## [YOUR INSTRUCTIONS]
Show, from the entries below, every line in which "with" appears.

-- DATA LISTING follows --

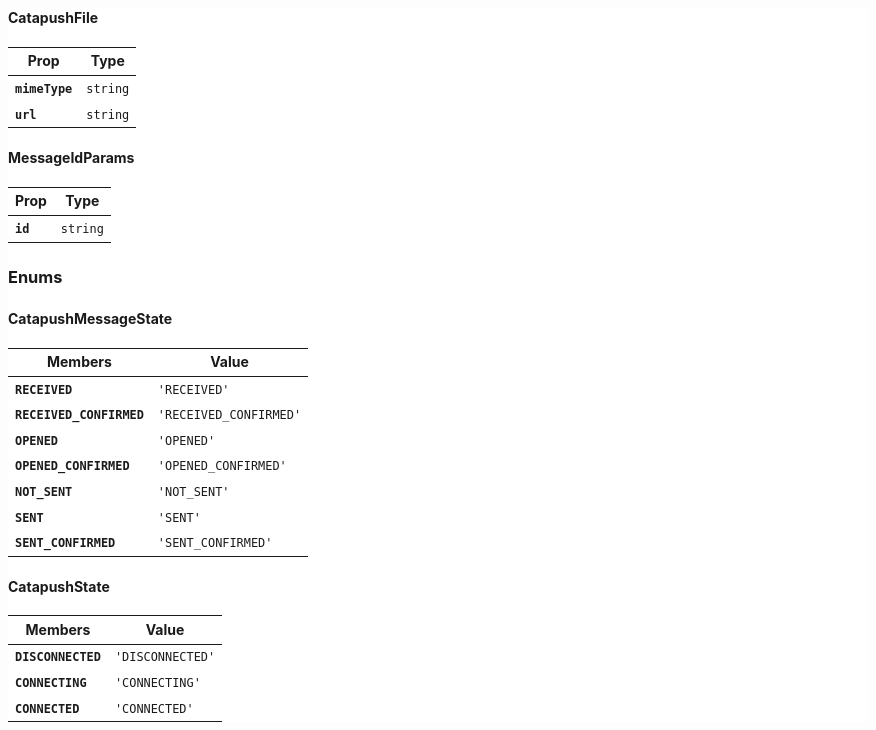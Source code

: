 #### CatapushFile

| Prop           | Type                |
| -------------- | ------------------- |
| **`mimeType`** | <code>string</code> |
| **`url`**      | <code>string</code> |

#### MessageIdParams

| Prop     | Type                |
| -------- | ------------------- |
| **`id`** | <code>string</code> |

### Enums

#### CatapushMessageState

| Members                  | Value                             |
| ------------------------ | --------------------------------- |
| **`RECEIVED`**           | <code>'RECEIVED'</code>           |
| **`RECEIVED_CONFIRMED`** | <code>'RECEIVED_CONFIRMED'</code> |
| **`OPENED`**             | <code>'OPENED'</code>             |
| **`OPENED_CONFIRMED`**   | <code>'OPENED_CONFIRMED'</code>   |
| **`NOT_SENT`**           | <code>'NOT_SENT'</code>           |
| **`SENT`**               | <code>'SENT'</code>               |
| **`SENT_CONFIRMED`**     | <code>'SENT_CONFIRMED'</code>     |

#### CatapushState

| Members            | Value                       |
| ------------------ | --------------------------- |
| **`DISCONNECTED`** | <code>'DISCONNECTED'</code> |
| **`CONNECTING`**   | <code>'CONNECTING'</code>   |
| **`CONNECTED`**    | <code>'CONNECTED'</code>    |

</docgen-api>
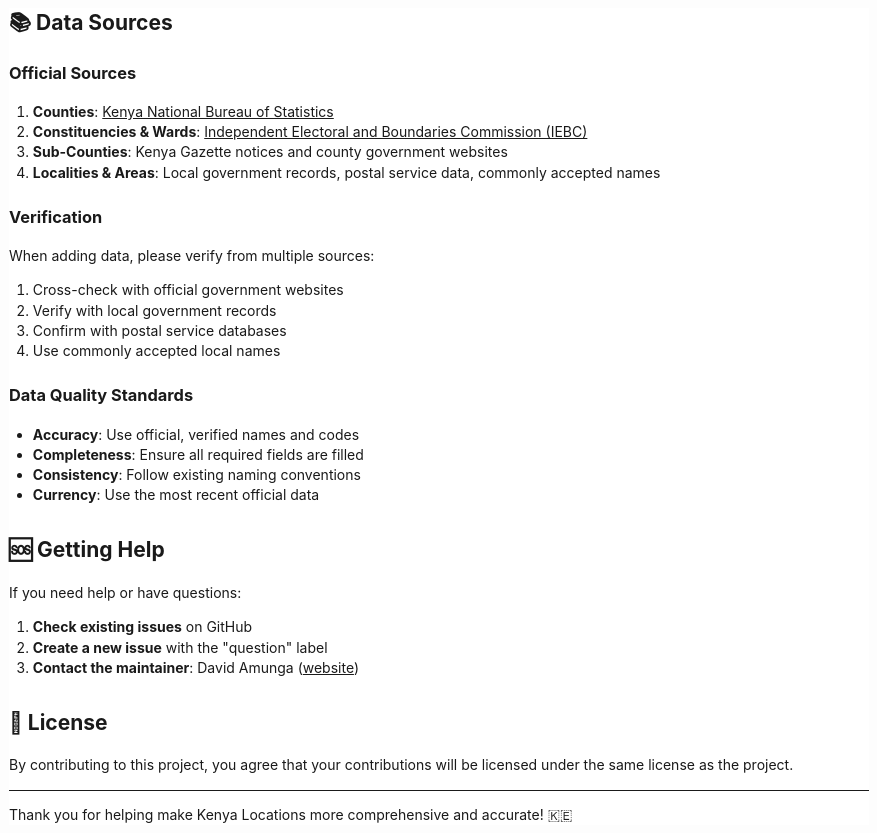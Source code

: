 ## 📚 Data Sources

### Official Sources

1. **Counties**: [Kenya National Bureau of Statistics](https://www.knbs.or.ke/)
2. **Constituencies & Wards**:
   [Independent Electoral and Boundaries Commission (IEBC)](https://www.iebc.or.ke/)
3. **Sub-Counties**: Kenya Gazette notices and county government websites
4. **Localities & Areas**: Local government records, postal service data, commonly accepted names

### Verification

When adding data, please verify from multiple sources:

1. Cross-check with official government websites
2. Verify with local government records
3. Confirm with postal service databases
4. Use commonly accepted local names

### Data Quality Standards

- **Accuracy**: Use official, verified names and codes
- **Completeness**: Ensure all required fields are filled
- **Consistency**: Follow existing naming conventions
- **Currency**: Use the most recent official data

## 🆘 Getting Help

If you need help or have questions:

1. **Check existing issues** on GitHub
2. **Create a new issue** with the "question" label
3. **Contact the maintainer**: David Amunga ([website](https://davidamunga.com))

## 📄 License

By contributing to this project, you agree that your contributions will be licensed under the same
license as the project.

---

Thank you for helping make Kenya Locations more comprehensive and accurate! 🇰🇪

-- DATA LISTING concluded --

## [OUTPUT OF THE EXERCISE]
1. Cross-check with official government websites
2. Verify with local government records
3. Confirm with postal service databases
2. **Create a new issue** with the "question" label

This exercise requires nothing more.